Required work: Search the data for the word "table" and copy every line that contains it.
BEGIN
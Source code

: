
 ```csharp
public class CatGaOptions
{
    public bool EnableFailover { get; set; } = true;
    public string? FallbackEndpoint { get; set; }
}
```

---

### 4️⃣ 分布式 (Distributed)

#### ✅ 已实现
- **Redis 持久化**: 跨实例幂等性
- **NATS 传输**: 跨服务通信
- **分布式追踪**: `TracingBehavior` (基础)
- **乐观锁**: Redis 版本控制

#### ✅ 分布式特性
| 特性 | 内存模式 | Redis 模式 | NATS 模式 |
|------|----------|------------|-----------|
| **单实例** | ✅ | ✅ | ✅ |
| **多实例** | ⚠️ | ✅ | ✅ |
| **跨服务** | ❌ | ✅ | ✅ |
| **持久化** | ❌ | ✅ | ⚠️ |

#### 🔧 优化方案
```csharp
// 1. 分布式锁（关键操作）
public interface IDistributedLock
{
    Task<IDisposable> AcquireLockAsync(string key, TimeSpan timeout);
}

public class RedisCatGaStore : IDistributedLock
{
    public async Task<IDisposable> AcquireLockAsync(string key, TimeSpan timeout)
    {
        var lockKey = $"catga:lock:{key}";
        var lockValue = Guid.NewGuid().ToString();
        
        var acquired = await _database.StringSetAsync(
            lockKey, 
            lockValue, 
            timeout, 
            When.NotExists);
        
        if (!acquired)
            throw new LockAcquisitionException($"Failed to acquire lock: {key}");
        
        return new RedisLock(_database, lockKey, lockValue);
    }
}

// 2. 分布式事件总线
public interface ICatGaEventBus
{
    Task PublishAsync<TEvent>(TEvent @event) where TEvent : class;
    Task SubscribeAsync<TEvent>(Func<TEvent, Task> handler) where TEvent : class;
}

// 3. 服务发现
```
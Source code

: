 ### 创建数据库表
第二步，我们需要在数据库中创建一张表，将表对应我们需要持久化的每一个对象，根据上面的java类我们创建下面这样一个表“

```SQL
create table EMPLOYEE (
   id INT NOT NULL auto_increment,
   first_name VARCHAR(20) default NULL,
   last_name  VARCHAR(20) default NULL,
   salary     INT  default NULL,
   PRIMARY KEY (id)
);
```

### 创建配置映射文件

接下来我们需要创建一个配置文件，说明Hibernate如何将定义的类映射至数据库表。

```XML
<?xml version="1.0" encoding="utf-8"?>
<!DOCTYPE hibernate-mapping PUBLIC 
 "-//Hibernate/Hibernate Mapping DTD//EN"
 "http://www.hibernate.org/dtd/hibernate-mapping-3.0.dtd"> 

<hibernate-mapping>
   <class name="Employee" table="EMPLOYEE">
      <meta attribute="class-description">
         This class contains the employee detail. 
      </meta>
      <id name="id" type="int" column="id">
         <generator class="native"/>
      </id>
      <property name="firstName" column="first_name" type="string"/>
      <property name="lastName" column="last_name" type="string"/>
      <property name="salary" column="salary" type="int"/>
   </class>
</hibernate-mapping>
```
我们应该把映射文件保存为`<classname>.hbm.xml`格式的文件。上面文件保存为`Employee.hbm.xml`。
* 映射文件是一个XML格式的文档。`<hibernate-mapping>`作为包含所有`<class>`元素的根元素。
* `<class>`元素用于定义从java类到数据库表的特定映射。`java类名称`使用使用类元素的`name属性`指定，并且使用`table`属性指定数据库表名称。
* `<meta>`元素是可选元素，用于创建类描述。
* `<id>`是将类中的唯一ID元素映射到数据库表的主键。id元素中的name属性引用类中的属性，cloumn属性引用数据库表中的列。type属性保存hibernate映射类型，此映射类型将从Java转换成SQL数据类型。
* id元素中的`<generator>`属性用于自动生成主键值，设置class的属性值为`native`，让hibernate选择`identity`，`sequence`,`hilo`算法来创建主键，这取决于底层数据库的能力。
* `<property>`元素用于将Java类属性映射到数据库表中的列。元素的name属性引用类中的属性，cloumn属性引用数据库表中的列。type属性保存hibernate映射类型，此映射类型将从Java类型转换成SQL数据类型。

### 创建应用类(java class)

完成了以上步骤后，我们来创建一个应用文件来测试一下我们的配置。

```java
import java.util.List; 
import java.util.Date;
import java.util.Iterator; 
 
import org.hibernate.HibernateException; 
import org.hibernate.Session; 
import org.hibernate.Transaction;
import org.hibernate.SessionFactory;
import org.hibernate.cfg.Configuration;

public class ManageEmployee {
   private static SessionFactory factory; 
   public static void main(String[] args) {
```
END
Solved exercise:
create table EMPLOYEE (
   <class name="Employee" table="EMPLOYEE">
* `<class>`元素用于定义从java类到数据库表的特定映射。`java类名称`使用使用类元素的`name属性`指定，并且使用`table`属性指定数据库表名称。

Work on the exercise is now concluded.